» **DIRECTIONS FOR THIS TASK**:
Copy out exactly the lines below that run from the one holding "The carrot planner" to the one holding "Based on the", keeping both of those lines and no others.

» **RECORDS FOR THIS EXERCISE**:
-=-=-=-=-
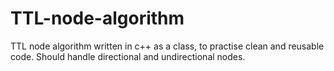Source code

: # TTL-node-algorithm
TTL node algorithm written in c++ as a class, to practise clean and reusable code. Should handle directional and undirectional nodes.
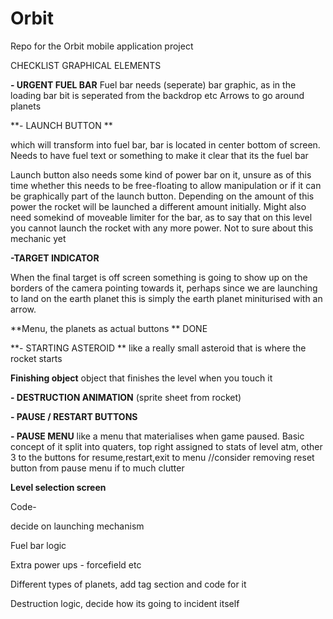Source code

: # Orbit
Repo for the Orbit mobile application project


CHECKLIST
GRAPHICAL ELEMENTS


**- URGENT FUEL BAR**
Fuel bar needs (seperate) bar graphic, as in the loading bar bit is seperated from the backdrop etc
Arrows to go around planets 

**- LAUNCH BUTTON **

which will transform into fuel bar, bar is located in center bottom of screen. Needs to have fuel text or something to make it clear that its the fuel bar

Launch button also needs some kind of power bar on it, unsure as of this time whether this needs to be free-floating to allow manipulation or if it can be graphically part of the launch button. Depending on the amount of this power the rocket will be launched a different amount initially. Might also need somekind of moveable limiter for the bar, as to say that on this level you cannot launch the rocket with any more power. Not to sure about this mechanic yet


**-TARGET INDICATOR**

When the final target is off screen something is going to show up on the borders of the camera pointing towards it, perhaps since we are launching to land on the earth planet this is simply the earth planet miniturised with an arrow. 


**Menu, the planets as actual buttons **
DONE

**- STARTING ASTEROID **
like a really small asteroid  that is where the rocket starts


**Finishing object**
object that finishes the level when you touch it


**- DESTRUCTION ANIMATION**
(sprite sheet from rocket)


**- PAUSE / RESTART BUTTONS**


**- PAUSE MENU**
like a menu that materialises when game paused. Basic concept of it split into quaters, top right assigned to stats of level atm, other 3 to the buttons for resume,restart,exit to menu //consider removing reset button from pause menu if to much clutter


**Level selection screen**


Code-


decide on launching mechanism


Fuel bar logic


Extra power ups - forcefield etc


Different types of planets, add tag section and code for it


Destruction logic, decide how its going to incident itself


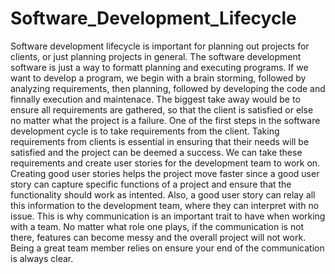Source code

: # Software_Development_Lifecycle

Software development lifecycle is important for planning out projects for clients, or just planning projects in general. The software development software is just a way to formatt planning and executing programs. If we want to develop a program, we begin with a brain storming, followed by analyzing requirements, then planning, followed by developing the code and finnally execution and maintenace. The biggest take away would be to ensure all requirements are gathered, so that the client is satisfied or else no matter what the project is a failure. One of the first steps in the software development cycle is to take requirements from the client. Taking requirements from clients is essential in ensuring that their needs will be satisfied and the project can be deemed a success. We can take these requirements and create user stories for the development team to work on. Creating good user stories helps the project move faster since a good user story can capture specific functions of a project and ensure that the functionality should work as intented. Also, a good user story can relay all this information to the development team, where they can interpret with no issue.
This is why communication is an important trait to have when working with a team. No matter what role one plays, if the communication is not there, features can become messy and the overall project will not work. Being a great team member relies on ensure your end of the communication is always clear.
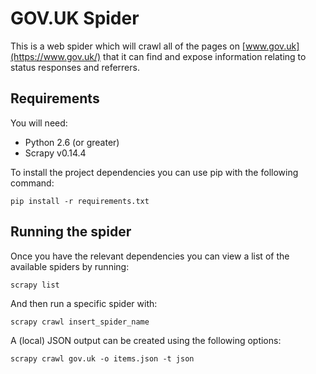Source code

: # GOV.UK Spider

This is a web spider which will crawl all of the pages on
[www.gov.uk](https://www.gov.uk/) that it can find and expose
information relating to status responses and referrers.

## Requirements

You will need:

* Python 2.6 (or greater)
* Scrapy v0.14.4

To install the project dependencies you can use pip with the
following command:

    pip install -r requirements.txt

## Running the spider

Once you have the relevant dependencies you can view a list of the
available spiders by running:

    scrapy list

And then run a specific spider with:

    scrapy crawl insert_spider_name

A (local) JSON output can be created using the following options:

    scrapy crawl gov.uk -o items.json -t json
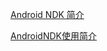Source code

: [Android NDK 简介](https://blog.csdn.net/bluezhangfun/article/details/51786217)


[AndroidNDK使用简介](https://blog.csdn.net/zgzczzw/article/details/52790547)

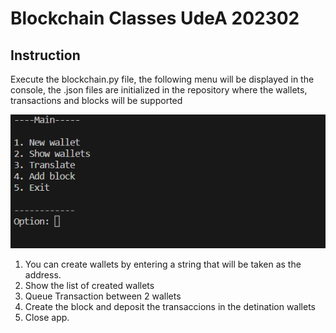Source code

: # Blockchain Classes UdeA 202302

## Instruction

Execute the blockchain.py file, the following menu will be displayed in the console, the .json files are initialized in the repository where the wallets, transactions and blocks will be supported

![Alt text](media/image.png)

1. You can create wallets by entering a string that will be taken as the address.
2. Show the list of created wallets
3. Queue Transaction between 2 wallets
4. Create the block and deposit the transaccions in the detination wallets
5. Close app.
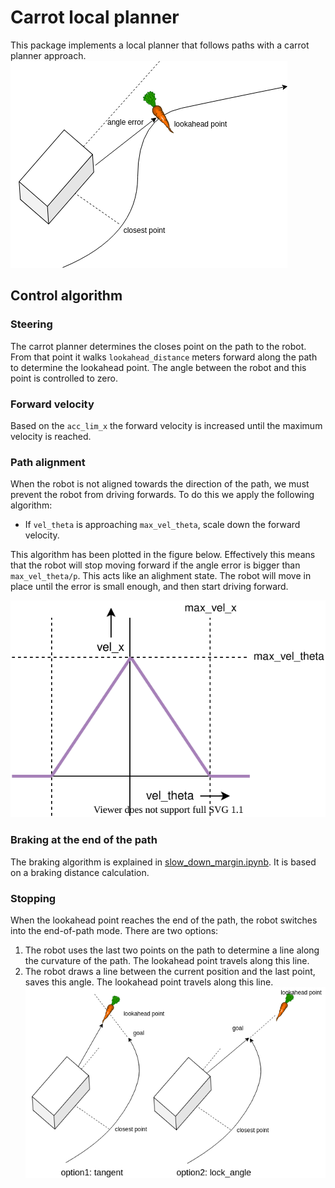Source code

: # Carrot local planner

This package implements a local planner that follows paths with a carrot planner approach.
![alt text](doc/overview.png "Carrot planner overview")

## Control algorithm

### Steering
The carrot planner determines the closes point on the path to the robot. From that point it walks `lookahead_distance` meters forward along the path to determine the lookahead point. The angle between the robot and this point is controlled to zero.

### Forward velocity
Based on the `acc_lim_x` the forward velocity is increased until the maximum velocity is reached.

### Path alignment
When the robot is not aligned towards the direction of the path, we must prevent the robot from driving forwards.
To do this we apply the following algorithm:
    
- If `vel_theta` is approaching `max_vel_theta`, scale down the forward velocity.

This algorithm has been plotted in the figure below.
Effectively this means that the robot will stop moving forward if the angle error is bigger than `max_vel_theta/p`.
This acts like an alighment state.
The robot will move in place until the error is small enough, and then start driving forward.

![bla](./doc/alignment_state.svg)

### Braking at the end of the path
The braking algorithm is explained in [slow_down_margin.ipynb](./doc/slow_down_margin.ipynb). It is based on a braking distance calculation.

### Stopping
When the lookahead point reaches the end of the path, the robot switches into the end-of-path mode. There are two options:
1. The robot uses the last two points on the path to determine a line along the curvature of the path. The lookahead point travels along this line.
2. The robot draws a line between the current position and the last point, saves this angle. The lookahead point travels along this line.
![alt text](doc/stopping.png "Stopping options")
-=-=-=-=-
» **RESPONSE AREA**:
The carrot planner determines the closes point on the path to the robot. From that point it walks `lookahead_distance` meters forward along the path to determine the lookahead point. The angle between the robot and this point is controlled to zero.

### Forward velocity
Based on the `acc_lim_x` the forward velocity is increased until the maximum velocity is reached.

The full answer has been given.